In the Wall Street Journal yesterday, Mary Anastasia O’Grady wrote that cables released by WikiLeaks show that the administration knew Honduran President Manuel Zelaya had threatened Honduran democracy — but supported him in order to offer President Obama a “bonding opportunity” with Venezuelan President Hugo Chavez and a chance to ingratiate himself with Latin America’s hard left.
O’Grady believes this helps explain why the administration went to such extremes to try to force Zelaya’s reinstatement despite the obvious remedy once the Honduran Congress and Supreme Court had upheld his removal for attempting to thwart the election of his successor — hold the already scheduled election between the already duly-chosen candidates, on the date already set, which was only a few months away.

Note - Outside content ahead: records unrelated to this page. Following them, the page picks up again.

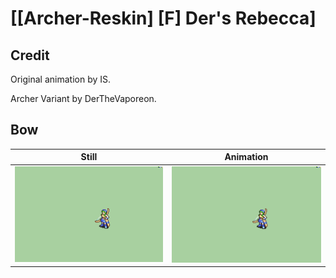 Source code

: # [\[Archer-Reskin\] \[F\] Der's Rebecca]

## Credit

Original animation by IS.

Archer Variant by DerTheVaporeon.
	
## Bow

| Still | Animation |
| :---: | :-------: |
| ![Bow still](./Bow_000.png) | ![Bow animation](./Bow.gif) |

I have a simpler explanation — not inconsistent with O’Grady’s analysis but closer to the common theme in Obama’s foreign policy in other areas. The day after Zelaya was removed, Obama pronounced it a “coup.” That snap judgment remained American policy even as more and more facts contradicting Obama’s description emerged. After months pushing a reinstatement that virtually every element of Honduran political and civil society opposed, and even though the proper and practical solution was apparent, Obama still engaged in mystifying diplomacy, cutting off aid to a poverty-stricken ally. Three months into the “crisis,” State Department spokesman P.J. Crowley made this statement about the Honduran government’s intent to hold its election:
There’s a sense that the de facto regime was thinking, if we can just get to an election, that this would absolve them of all their sins. And we’re saying, clearly, that is not the case.
Crowley asserted the election the Honduran legislature and judiciary sought to preserve would not “absolve” them of “all their sins.” Honduras had apparently offended some sort of god.

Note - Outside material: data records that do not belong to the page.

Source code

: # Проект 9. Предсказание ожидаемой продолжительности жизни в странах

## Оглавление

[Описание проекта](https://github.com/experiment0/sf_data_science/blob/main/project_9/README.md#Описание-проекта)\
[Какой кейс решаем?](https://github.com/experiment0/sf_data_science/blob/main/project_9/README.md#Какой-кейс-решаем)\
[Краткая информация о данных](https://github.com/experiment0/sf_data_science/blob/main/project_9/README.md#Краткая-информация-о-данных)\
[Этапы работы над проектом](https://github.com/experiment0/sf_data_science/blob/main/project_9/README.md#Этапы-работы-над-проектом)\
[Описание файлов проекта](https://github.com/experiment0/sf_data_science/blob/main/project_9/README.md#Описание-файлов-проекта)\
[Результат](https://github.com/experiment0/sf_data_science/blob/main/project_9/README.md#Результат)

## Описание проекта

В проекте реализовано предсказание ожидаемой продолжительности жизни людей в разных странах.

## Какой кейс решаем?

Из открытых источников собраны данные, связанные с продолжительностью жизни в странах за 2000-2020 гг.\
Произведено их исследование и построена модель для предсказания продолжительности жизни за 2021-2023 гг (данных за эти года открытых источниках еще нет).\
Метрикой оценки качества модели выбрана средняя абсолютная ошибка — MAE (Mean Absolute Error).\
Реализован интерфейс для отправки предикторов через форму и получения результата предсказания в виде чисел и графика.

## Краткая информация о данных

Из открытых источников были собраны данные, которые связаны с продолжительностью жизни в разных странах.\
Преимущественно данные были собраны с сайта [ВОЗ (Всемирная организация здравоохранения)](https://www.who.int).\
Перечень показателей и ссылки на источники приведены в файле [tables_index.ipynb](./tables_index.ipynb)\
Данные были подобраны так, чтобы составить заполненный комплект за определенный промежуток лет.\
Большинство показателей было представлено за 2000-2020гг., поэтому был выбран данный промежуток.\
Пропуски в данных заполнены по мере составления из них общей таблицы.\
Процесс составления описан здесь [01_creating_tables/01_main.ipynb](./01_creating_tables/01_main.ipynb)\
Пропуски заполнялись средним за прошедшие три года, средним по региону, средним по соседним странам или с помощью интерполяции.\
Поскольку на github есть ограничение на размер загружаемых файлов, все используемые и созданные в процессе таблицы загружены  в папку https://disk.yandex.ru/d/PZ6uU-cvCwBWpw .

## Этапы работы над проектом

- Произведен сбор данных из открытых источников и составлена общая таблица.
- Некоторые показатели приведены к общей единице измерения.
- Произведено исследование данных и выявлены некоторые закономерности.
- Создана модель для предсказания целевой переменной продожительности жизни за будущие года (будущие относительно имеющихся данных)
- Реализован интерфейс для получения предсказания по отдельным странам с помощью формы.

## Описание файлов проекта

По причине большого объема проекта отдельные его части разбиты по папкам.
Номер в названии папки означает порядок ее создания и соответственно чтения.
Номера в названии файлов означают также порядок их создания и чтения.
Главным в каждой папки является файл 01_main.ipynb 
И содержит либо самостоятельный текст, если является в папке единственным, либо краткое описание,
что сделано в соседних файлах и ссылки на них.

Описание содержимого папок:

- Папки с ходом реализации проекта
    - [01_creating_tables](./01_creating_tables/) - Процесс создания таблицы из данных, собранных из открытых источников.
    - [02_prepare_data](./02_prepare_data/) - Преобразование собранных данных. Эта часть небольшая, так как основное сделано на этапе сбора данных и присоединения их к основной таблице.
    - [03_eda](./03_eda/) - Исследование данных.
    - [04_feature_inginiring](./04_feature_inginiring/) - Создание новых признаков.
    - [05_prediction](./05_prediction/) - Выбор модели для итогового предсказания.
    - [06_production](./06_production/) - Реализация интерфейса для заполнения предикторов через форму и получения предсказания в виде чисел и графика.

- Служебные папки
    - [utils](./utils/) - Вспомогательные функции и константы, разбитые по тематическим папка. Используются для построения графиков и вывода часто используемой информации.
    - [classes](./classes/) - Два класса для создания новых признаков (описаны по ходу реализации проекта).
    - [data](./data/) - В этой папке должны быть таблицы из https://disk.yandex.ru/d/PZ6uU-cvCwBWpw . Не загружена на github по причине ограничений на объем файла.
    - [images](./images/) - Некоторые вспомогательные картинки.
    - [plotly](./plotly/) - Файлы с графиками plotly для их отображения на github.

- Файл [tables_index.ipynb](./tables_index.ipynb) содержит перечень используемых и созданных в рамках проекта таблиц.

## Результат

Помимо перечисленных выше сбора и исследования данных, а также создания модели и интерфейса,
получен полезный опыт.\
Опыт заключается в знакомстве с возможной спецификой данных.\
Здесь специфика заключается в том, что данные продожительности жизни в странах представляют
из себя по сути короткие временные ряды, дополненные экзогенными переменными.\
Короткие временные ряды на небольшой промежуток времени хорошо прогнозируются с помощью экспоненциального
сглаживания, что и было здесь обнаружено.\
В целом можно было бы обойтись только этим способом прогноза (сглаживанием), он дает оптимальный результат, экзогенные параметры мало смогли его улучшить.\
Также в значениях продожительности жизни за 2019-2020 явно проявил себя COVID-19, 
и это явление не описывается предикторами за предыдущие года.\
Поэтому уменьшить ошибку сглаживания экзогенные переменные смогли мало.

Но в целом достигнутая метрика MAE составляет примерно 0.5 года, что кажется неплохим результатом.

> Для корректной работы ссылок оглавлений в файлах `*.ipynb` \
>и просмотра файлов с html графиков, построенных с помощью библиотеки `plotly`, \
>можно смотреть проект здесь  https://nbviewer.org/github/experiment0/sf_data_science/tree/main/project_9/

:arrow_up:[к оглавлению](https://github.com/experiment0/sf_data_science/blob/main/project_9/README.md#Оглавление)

Obama brought to the Oval Office a self-regard probably unmatched in American history. He apologized for his country while praising it for electing him. He thought that Iran could be handled with his outstretched hand; that a foreign head of state should receive an iPod with his speeches on it; that a video of him was sufficient for the Berlin Wall anniversary; that a prime minister should be summoned to the White House after-hours without press or pictures; that a Palestinian state would be created because this time they had Him. Russia and China were treated with respect, as was Iran, even as it held a fraudulent election and blew through his successive “deadlines.” But allies such as Poland, the Czech Republic, Georgia, Israel, and Britain were treated differently.
What was visited upon Honduras last year was of a piece.